UT's lawyers probably got the most favorable ruling from Naranjo when she granted a motion that would allow UT to redact any student information or identifying information stated in documents entered into evidence.
Any such documents would also be part of a protective order that would keep them from being discussed publicly, including depositions taken in the case.
"This is a public university using public funds, and I think they are overreaching in their desire for confidentiality," said Jody Mask, a McAllen attorney representing Kearney.
Mask had argued that UT be allowed a protective order keeping students' names confidential or be allowed to redact students' names and identifying information. But not both.
The judge ruled UT would be allowed to redact names as well as have a protective order keeping that information from being made public.
"I believe (the redacted names) hamstring us a little bit because we'll be relying on the university's witnesses and their one-sided account," Mask said.

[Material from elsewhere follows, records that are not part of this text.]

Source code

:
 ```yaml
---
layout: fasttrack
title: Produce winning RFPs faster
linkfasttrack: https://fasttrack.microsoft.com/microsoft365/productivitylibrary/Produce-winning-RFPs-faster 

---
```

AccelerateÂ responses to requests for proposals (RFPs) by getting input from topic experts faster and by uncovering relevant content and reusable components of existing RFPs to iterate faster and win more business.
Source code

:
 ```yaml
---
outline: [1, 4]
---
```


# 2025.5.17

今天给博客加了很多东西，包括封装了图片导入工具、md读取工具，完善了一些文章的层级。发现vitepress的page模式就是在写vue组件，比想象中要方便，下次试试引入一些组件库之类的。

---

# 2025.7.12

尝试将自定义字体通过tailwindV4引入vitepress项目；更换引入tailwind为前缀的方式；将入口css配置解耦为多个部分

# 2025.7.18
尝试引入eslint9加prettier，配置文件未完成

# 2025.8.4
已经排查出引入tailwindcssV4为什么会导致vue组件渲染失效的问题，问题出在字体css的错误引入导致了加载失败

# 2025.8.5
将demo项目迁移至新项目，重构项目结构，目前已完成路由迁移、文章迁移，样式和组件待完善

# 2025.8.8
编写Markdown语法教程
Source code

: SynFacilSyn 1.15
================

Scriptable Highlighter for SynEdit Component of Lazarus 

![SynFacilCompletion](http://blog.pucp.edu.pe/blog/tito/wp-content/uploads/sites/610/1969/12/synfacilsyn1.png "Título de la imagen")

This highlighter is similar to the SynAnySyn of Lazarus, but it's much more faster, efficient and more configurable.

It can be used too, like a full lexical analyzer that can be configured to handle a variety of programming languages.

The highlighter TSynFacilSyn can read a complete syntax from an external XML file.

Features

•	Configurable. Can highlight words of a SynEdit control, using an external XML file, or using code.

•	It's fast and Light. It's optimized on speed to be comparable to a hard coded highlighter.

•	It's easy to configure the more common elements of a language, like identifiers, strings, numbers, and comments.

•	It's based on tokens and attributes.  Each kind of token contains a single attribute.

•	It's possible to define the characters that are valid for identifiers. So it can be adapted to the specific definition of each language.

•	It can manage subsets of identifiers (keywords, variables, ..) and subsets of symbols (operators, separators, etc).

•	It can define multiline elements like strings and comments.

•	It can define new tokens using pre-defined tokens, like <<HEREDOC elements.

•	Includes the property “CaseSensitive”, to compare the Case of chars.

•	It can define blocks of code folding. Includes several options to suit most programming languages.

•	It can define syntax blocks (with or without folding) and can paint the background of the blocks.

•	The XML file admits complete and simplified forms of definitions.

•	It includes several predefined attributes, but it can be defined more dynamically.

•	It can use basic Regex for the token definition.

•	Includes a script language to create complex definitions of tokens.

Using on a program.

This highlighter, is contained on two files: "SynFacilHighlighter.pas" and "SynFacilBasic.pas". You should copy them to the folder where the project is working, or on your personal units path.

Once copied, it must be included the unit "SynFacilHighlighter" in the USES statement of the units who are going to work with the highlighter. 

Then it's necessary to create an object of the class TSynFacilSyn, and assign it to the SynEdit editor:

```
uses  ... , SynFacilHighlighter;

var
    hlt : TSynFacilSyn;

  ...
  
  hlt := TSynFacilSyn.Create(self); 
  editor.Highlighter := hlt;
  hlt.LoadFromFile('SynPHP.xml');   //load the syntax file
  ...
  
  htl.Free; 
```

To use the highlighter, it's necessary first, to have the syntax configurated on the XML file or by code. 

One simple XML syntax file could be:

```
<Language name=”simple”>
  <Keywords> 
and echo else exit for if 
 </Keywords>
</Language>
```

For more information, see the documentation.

"I'd like to be able to question other individuals who have a different view of the same series of events who the university doesn't control or have power over."
Kearney's attorneys are seeking evidence of inappropriate relationships by men and women in the UT athletic department (as well as other areas of the university) to make the case that Kearney was discriminated by being terminated (for having a relationship with one of her student athletes back in 2002).
McIntosh was identified first by Texas Monthly as the student who engaged in a two-year relationship with Kearney while a member of the UT women's track team under Kearney's leadership.